Stauber bill would prevent president from barring mining on federal land
The move comes as mining supporters fear — and environmental groups hope — that the Biden administration will reinstate moves made in the final days of the Obama administration that rescinded the leases of Twin Metals, a proposed underground copper-nickel mine in the same watershed as the Boundary Waters Canoe Area Wilderness, and prompted study on a proposed 20-year ban on mining activity on 234,000 acres of the Superior National Forest outside the BWCAW.
Officials at the time said mining in the Rainy River Watershed presented too great a risk of polluting the BWCAW.

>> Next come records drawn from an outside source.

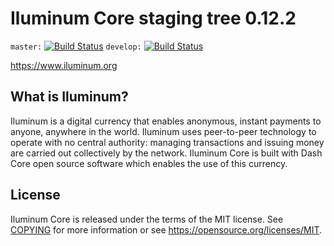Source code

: Iluminum Core staging tree 0.12.2
===============================

`master:` [![Build Status](https://travis-ci.org/iluminumproject/iluminum.svg?branch=master)](https://travis-ci.org/iluminumproject/iluminum) `develop:` [![Build Status](https://travis-ci.org/iluminumproject/iluminum.svg?branch=develop)](https://travis-ci.org/iluminumproject/iluminum/branches)

https://www.iluminum.org


What is Iluminum?
----------------

Iluminum is a digital currency that enables anonymous, instant
payments to anyone, anywhere in the world. Iluminum uses peer-to-peer technology
to operate with no central authority: managing transactions and issuing money
are carried out collectively by the network. Iluminum Core is built with Dash Core open
source software which enables the use of this currency.


License
-------

Iluminum Core is released under the terms of the MIT license. See [COPYING](COPYING) for more
information or see https://opensource.org/licenses/MIT.

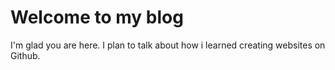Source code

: # Welcome to my blog

I'm glad you are here. I plan to talk about how i learned creating websites on Github.

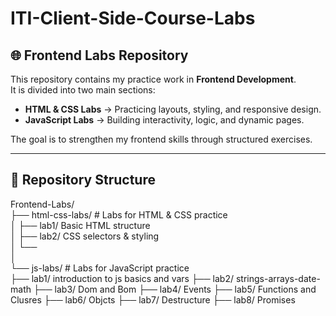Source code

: # ITI-Client-Side-Course-Labs
## 🌐 Frontend Labs Repository

This repository contains my practice work in **Frontend Development**.  
It is divided into two main sections:  

- **HTML & CSS Labs** → Practicing layouts, styling, and responsive design.  
- **JavaScript Labs** → Building interactivity, logic, and dynamic pages.  

The goal is to strengthen my frontend skills through structured exercises.

---

## 📂 Repository Structure
Frontend-Labs/ <br>
├── html-css-labs/ # Labs for HTML & CSS practice <br>
│ ├── lab1/ Basic HTML structure <br>
│ ├── lab2/ CSS selectors & styling <br>
│ └── <br>
│<br>
└── js-labs/ # Labs for JavaScript practice <br>
├── lab1/ introduction to js basics and vars 
├── lab2/ strings-arrays-date-math
├── lab3/ Dom and Bom
├── lab4/ Events
├── lab5/ Functions and Clusres 
├── lab6/ Objcts
├── lab7/ Destructure
├── lab8/ Promises
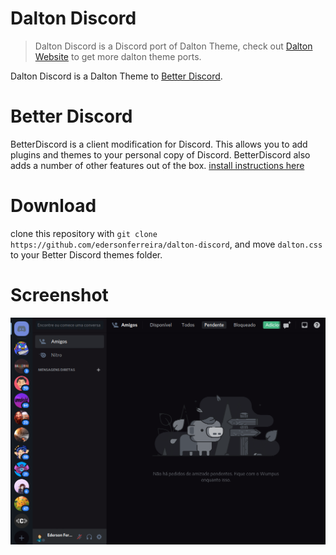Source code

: # Dalton Discord

> Dalton Discord is a Discord port of Dalton Theme, check out [Dalton Website](https://edersonferreira.github.io/dalton-website/) to get more dalton theme ports.

Dalton Discord is a Dalton Theme to [Better Discord](https://github.com/rauenzi/BetterDiscordApp).

# Better Discord

BetterDiscord is a client modification for Discord. This allows you to add plugins and themes to your personal copy of Discord. BetterDiscord also adds a number of other features out of the box. [install instructions here](https://github.com/rauenzi/BetterDiscordApp)

# Download

clone this repository with `git clone https://github.com/edersonferreira/dalton-discord`, and move `dalton.css` to your Better Discord themes folder.

# Screenshot

![Dalton Screenshot](assets/screenshot-1.png)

Those restrictions were then reversed by the Trump administration, paving the way for Twin Metals to submit its mine plan to regulators and begin the yearslong regulatory process in December 2019.
“If our nation is to truly move forward and prosper, the Obama-era attacks on mining must remain a thing of the past. … That’s why I am proud to introduce legislation to prevent this Administration, and future Administrations, from eliminating important mining jobs and stalling our economic engine," Stauber said in a news release Monday.
Stauber said the bill, coined the "Saving America’s Mines Act," had the support of Minnesota's three other Republican representatives.
But the U.S. House, Senate and presidency are controlled by Democrats, giving the bill little chance of becoming law.
Stauber said copper-nickel mining, which has never been conducted in Minnesota, is key to bringing in well-paying jobs to the area and supplying the country with critical minerals.
Environmental groups, which argue the type of mining is too risky for Minnesota, were quick to condemn Stauber and his bill.
“Pete Stauber has peddled dangerous conspiracy theories and joined in a baseless attempt to overturn the results of a democratic election," Chris Knopf, executive director of Friends of the Boundary Waters Wilderness, said in a statement. "This latest stunt only adds to a shameful record, and shows just how subservient he is to the interests of foreign mining conglomerates."